The problem: All the data below goes into the copy word for word, but the pictures don't.

Data extracted from a collection:
====================

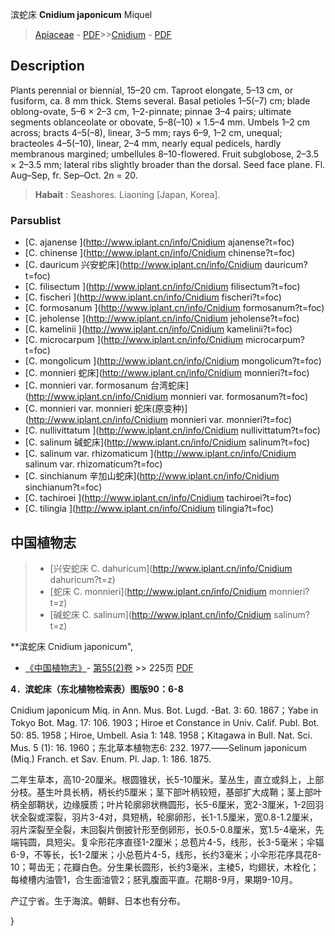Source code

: 滨蛇床 **Cnidium japonicum** Miquel

> [Apiaceae](http://www.iplant.cn/info/Apiaceae?t=foc) - [PDF](http://www.iplant.cn/foc/pdf/Apiaceae.pdf)>>[Cnidium](http://www.iplant.cn/info/Cnidium?t=foc) - [PDF](http://www.iplant.cn/foc/pdf/Cnidium.pdf)

## Description

Plants perennial or biennial, 15–20 cm. Taproot elongate, 5–13 cm, or fusiform, ca. 8 mm thick. Stems several. Basal petioles 1–5(–7) cm; blade oblong-ovate, 5–6 × 2–3 cm, 1–2-pinnate; pinnae 3–4 pairs; ultimate segments oblanceolate or obovate, 5–8(–10) × 1.5–4 mm. Umbels 1–2 cm across; bracts 4–5(–8), linear, 3–5 mm; rays 6–9, 1–2 cm, unequal; bracteoles 4–5(–10), linear, 2–4 mm, nearly equal pedicels, hardly membranous margined; umbellules 8–10-flowered. Fruit subglobose, 2–3.5 × 2–3.5 mm; lateral ribs slightly broader than the dorsal. Seed face plane. Fl. Aug–Sep, fr. Sep–Oct. 2n = 20.


> **Habait** : 
> Seashores. Liaoning [Japan, Korea].



### Parsublist

* [C.  ajanense  ](http://www.iplant.cn/info/Cnidium ajanense?t=foc)
* [C.  chinense  ](http://www.iplant.cn/info/Cnidium chinense?t=foc)
* [C.  dauricum  兴安蛇床](http://www.iplant.cn/info/Cnidium dauricum?t=foc)
* [C.  filisectum  ](http://www.iplant.cn/info/Cnidium filisectum?t=foc)
* [C.  fischeri  ](http://www.iplant.cn/info/Cnidium fischeri?t=foc)
* [C.  formosanum  ](http://www.iplant.cn/info/Cnidium formosanum?t=foc)
* [C.  jeholense  ](http://www.iplant.cn/info/Cnidium jeholense?t=foc)
* [C.  kamelinii  ](http://www.iplant.cn/info/Cnidium kamelinii?t=foc)
* [C.  microcarpum  ](http://www.iplant.cn/info/Cnidium microcarpum?t=foc)
* [C.  mongolicum  ](http://www.iplant.cn/info/Cnidium mongolicum?t=foc)
* [C.  monnieri  蛇床](http://www.iplant.cn/info/Cnidium monnieri?t=foc)
* [C.  monnieri var. formosanum  台湾蛇床](http://www.iplant.cn/info/Cnidium monnieri var. formosanum?t=foc)
* [C.  monnieri var. monnieri  蛇床(原变种)](http://www.iplant.cn/info/Cnidium monnieri var. monnieri?t=foc)
* [C.  nullivittatum  ](http://www.iplant.cn/info/Cnidium nullivittatum?t=foc)
* [C.  salinum  碱蛇床](http://www.iplant.cn/info/Cnidium salinum?t=foc)
* [C.  salinum var. rhizomaticum  ](http://www.iplant.cn/info/Cnidium salinum var. rhizomaticum?t=foc)
* [C.  sinchianum  辛加山蛇床](http://www.iplant.cn/info/Cnidium sinchianum?t=foc)
* [C.  tachiroei  ](http://www.iplant.cn/info/Cnidium tachiroei?t=foc)
* [C.  tilingia  ](http://www.iplant.cn/info/Cnidium tilingia?t=foc)

## 中国植物志

> * [兴安蛇床  C.  dahuricum](http://www.iplant.cn/info/Cnidium dahuricum?t=z)
> * [蛇床  C.  monnieri](http://www.iplant.cn/info/Cnidium monnieri?t=z)
> * [碱蛇床  C.  salinum](http://www.iplant.cn/info/Cnidium salinum?t=z)


**滨蛇床 Cnidium japonicum",



* [《中国植物志》](http://www.iplant.cn/frps)- [第55(2)卷](http://www.iplant.cn/frps/vol/55(2)) >> 225页 [PDF](http://www.iplant.cn/frps/pdf/55(2)/225.pdf)


**4．滨蛇床（东北植物检索表）图版90：6-8**

Cnidium japonicum Miq. in Ann. Mus. Bot. Lugd. -Bat. 3: 60. 1867；Yabe in Tokyo Bot. Mag. 17: 106. 1903；Hiroe et Constance in Univ. Calif. Publ. Bot. 50: 85. 1958；Hiroe, Umbell. Asia 1: 148. 1958；Kitagawa in Bull. Nat. Sci. Mus. 5 (1): 16. 1960；东北草本植物志6: 232. 1977.——Selinum japonicum (Miq.) Franch. et Sav. Enum. Pl. Jap. 1: 186. 1875.

二年生草本，高10-20厘米。根圆锥状，长5-10厘米。茎丛生，直立或斜上，上部分枝。基生叶具长柄，柄长约5厘米；茎下部叶柄较短，基部扩大成鞘；茎上部叶柄全部鞘状，边缘膜质；叶片轮廓卵状椭圆形，长5-6厘米，宽2-3厘米，1-2回羽状全裂或深裂，羽片3-4对，具短柄，轮廓卵形，长1-1.5厘米，宽0.8-1.2厘米，羽片深裂至全裂，末回裂片倒披针形至倒卵形，长0.5-0.8厘米，宽1.5-4毫米，先端钝圆，具短尖。复伞形花序直径1-2厘米；总苞片4-5，线形，长3-5毫米；伞辐6-9，不等长，长1-2厘米；小总苞片4-5，线形，长约3毫米；小伞形花序具花8-10；萼齿无；花瓣白色。分生果长圆形，长约3毫米，主棱5，均翅状，木栓化；每棱槽内油管1，合生面油管2；胚乳腹面平直。花期8-9月，果期9-10月。

产辽宁省。生于海滨。朝鲜、日本也有分布。



}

====================

Expected answer:
Source code

: 滨蛇床 **Cnidium japonicum** Miquel

> [Apiaceae](http://www.iplant.cn/info/Apiaceae?t=foc) - [PDF](http://www.iplant.cn/foc/pdf/Apiaceae.pdf)>>[Cnidium](http://www.iplant.cn/info/Cnidium?t=foc) - [PDF](http://www.iplant.cn/foc/pdf/Cnidium.pdf)

## Description

Plants perennial or biennial, 15–20 cm. Taproot elongate, 5–13 cm, or fusiform, ca. 8 mm thick. Stems several. Basal petioles 1–5(–7) cm; blade oblong-ovate, 5–6 × 2–3 cm, 1–2-pinnate; pinnae 3–4 pairs; ultimate segments oblanceolate or obovate, 5–8(–10) × 1.5–4 mm. Umbels 1–2 cm across; bracts 4–5(–8), linear, 3–5 mm; rays 6–9, 1–2 cm, unequal; bracteoles 4–5(–10), linear, 2–4 mm, nearly equal pedicels, hardly membranous margined; umbellules 8–10-flowered. Fruit subglobose, 2–3.5 × 2–3.5 mm; lateral ribs slightly broader than the dorsal. Seed face plane. Fl. Aug–Sep, fr. Sep–Oct. 2n = 20.


> **Habait** : 
> Seashores. Liaoning [Japan, Korea].



### Parsublist

* [C.  ajanense  ](http://www.iplant.cn/info/Cnidium ajanense?t=foc)
* [C.  chinense  ](http://www.iplant.cn/info/Cnidium chinense?t=foc)
* [C.  dauricum  兴安蛇床](http://www.iplant.cn/info/Cnidium dauricum?t=foc)
* [C.  filisectum  ](http://www.iplant.cn/info/Cnidium filisectum?t=foc)
* [C.  fischeri  ](http://www.iplant.cn/info/Cnidium fischeri?t=foc)
* [C.  formosanum  ](http://www.iplant.cn/info/Cnidium formosanum?t=foc)
* [C.  jeholense  ](http://www.iplant.cn/info/Cnidium jeholense?t=foc)
* [C.  kamelinii  ](http://www.iplant.cn/info/Cnidium kamelinii?t=foc)
* [C.  microcarpum  ](http://www.iplant.cn/info/Cnidium microcarpum?t=foc)
* [C.  mongolicum  ](http://www.iplant.cn/info/Cnidium mongolicum?t=foc)
* [C.  monnieri  蛇床](http://www.iplant.cn/info/Cnidium monnieri?t=foc)
* [C.  monnieri var. formosanum  台湾蛇床](http://www.iplant.cn/info/Cnidium monnieri var. formosanum?t=foc)
* [C.  monnieri var. monnieri  蛇床(原变种)](http://www.iplant.cn/info/Cnidium monnieri var. monnieri?t=foc)
* [C.  nullivittatum  ](http://www.iplant.cn/info/Cnidium nullivittatum?t=foc)
* [C.  salinum  碱蛇床](http://www.iplant.cn/info/Cnidium salinum?t=foc)
* [C.  salinum var. rhizomaticum  ](http://www.iplant.cn/info/Cnidium salinum var. rhizomaticum?t=foc)
* [C.  sinchianum  辛加山蛇床](http://www.iplant.cn/info/Cnidium sinchianum?t=foc)
* [C.  tachiroei  ](http://www.iplant.cn/info/Cnidium tachiroei?t=foc)
* [C.  tilingia  ](http://www.iplant.cn/info/Cnidium tilingia?t=foc)

## 中国植物志

> * [兴安蛇床  C.  dahuricum](http://www.iplant.cn/info/Cnidium dahuricum?t=z)
> * [蛇床  C.  monnieri](http://www.iplant.cn/info/Cnidium monnieri?t=z)
> * [碱蛇床  C.  salinum](http://www.iplant.cn/info/Cnidium salinum?t=z)


**滨蛇床 Cnidium japonicum",



* [《中国植物志》](http://www.iplant.cn/frps)- [第55(2)卷](http://www.iplant.cn/frps/vol/55(2)) >> 225页 [PDF](http://www.iplant.cn/frps/pdf/55(2)/225.pdf)


**4．滨蛇床（东北植物检索表）图版90：6-8**

Cnidium japonicum Miq. in Ann. Mus. Bot. Lugd. -Bat. 3: 60. 1867；Yabe in Tokyo Bot. Mag. 17: 106. 1903；Hiroe et Constance in Univ. Calif. Publ. Bot. 50: 85. 1958；Hiroe, Umbell. Asia 1: 148. 1958；Kitagawa in Bull. Nat. Sci. Mus. 5 (1): 16. 1960；东北草本植物志6: 232. 1977.——Selinum japonicum (Miq.) Franch. et Sav. Enum. Pl. Jap. 1: 186. 1875.

二年生草本，高10-20厘米。根圆锥状，长5-10厘米。茎丛生，直立或斜上，上部分枝。基生叶具长柄，柄长约5厘米；茎下部叶柄较短，基部扩大成鞘；茎上部叶柄全部鞘状，边缘膜质；叶片轮廓卵状椭圆形，长5-6厘米，宽2-3厘米，1-2回羽状全裂或深裂，羽片3-4对，具短柄，轮廓卵形，长1-1.5厘米，宽0.8-1.2厘米，羽片深裂至全裂，末回裂片倒披针形至倒卵形，长0.5-0.8厘米，宽1.5-4毫米，先端钝圆，具短尖。复伞形花序直径1-2厘米；总苞片4-5，线形，长3-5毫米；伞辐6-9，不等长，长1-2厘米；小总苞片4-5，线形，长约3毫米；小伞形花序具花8-10；萼齿无；花瓣白色。分生果长圆形，长约3毫米，主棱5，均翅状，木栓化；每棱槽内油管1，合生面油管2；胚乳腹面平直。花期8-9月，果期9-10月。

产辽宁省。生于海滨。朝鲜、日本也有分布。



}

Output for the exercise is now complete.